**Task brief**
Only the lines from the one containing "### Unreleased" through the one containing "## Release 1.0" should be printed, exactly as they appear below, with both ends included.

Data entries
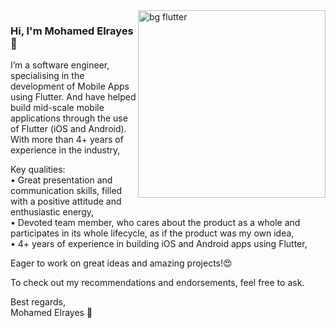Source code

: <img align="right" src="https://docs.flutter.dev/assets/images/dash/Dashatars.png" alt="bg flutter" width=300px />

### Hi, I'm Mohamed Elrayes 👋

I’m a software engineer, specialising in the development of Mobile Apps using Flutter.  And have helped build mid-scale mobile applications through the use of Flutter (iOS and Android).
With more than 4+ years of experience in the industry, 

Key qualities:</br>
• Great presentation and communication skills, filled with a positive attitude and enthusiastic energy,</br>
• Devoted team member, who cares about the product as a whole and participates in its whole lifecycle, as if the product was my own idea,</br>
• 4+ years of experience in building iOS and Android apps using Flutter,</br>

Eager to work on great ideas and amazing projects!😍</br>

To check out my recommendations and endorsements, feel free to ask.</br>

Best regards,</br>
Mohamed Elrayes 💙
---
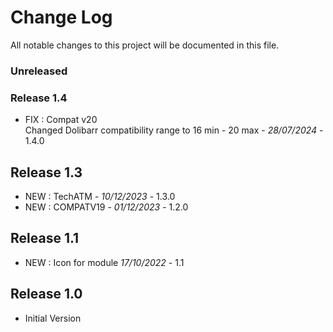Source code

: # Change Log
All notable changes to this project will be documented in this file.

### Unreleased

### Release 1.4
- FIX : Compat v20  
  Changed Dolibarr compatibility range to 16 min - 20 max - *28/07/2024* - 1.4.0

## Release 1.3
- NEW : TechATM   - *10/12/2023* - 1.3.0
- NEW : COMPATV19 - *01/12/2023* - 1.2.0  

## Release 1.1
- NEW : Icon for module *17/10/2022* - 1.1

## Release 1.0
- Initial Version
==
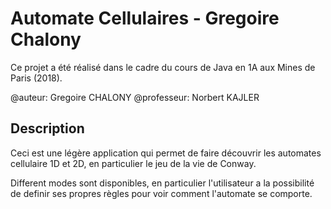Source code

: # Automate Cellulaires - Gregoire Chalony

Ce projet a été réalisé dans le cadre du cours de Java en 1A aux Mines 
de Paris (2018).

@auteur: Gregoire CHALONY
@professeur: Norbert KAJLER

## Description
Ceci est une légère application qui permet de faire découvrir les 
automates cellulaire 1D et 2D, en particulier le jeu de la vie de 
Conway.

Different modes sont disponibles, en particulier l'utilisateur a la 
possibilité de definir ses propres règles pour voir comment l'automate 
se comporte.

**Output of the task**
### Unreleased

### Release 1.4
- FIX : Compat v20  
  Changed Dolibarr compatibility range to 16 min - 20 max - *28/07/2024* - 1.4.0

## Release 1.3
- NEW : TechATM   - *10/12/2023* - 1.3.0
- NEW : COMPATV19 - *01/12/2023* - 1.2.0  

## Release 1.1
- NEW : Icon for module *17/10/2022* - 1.1

## Release 1.0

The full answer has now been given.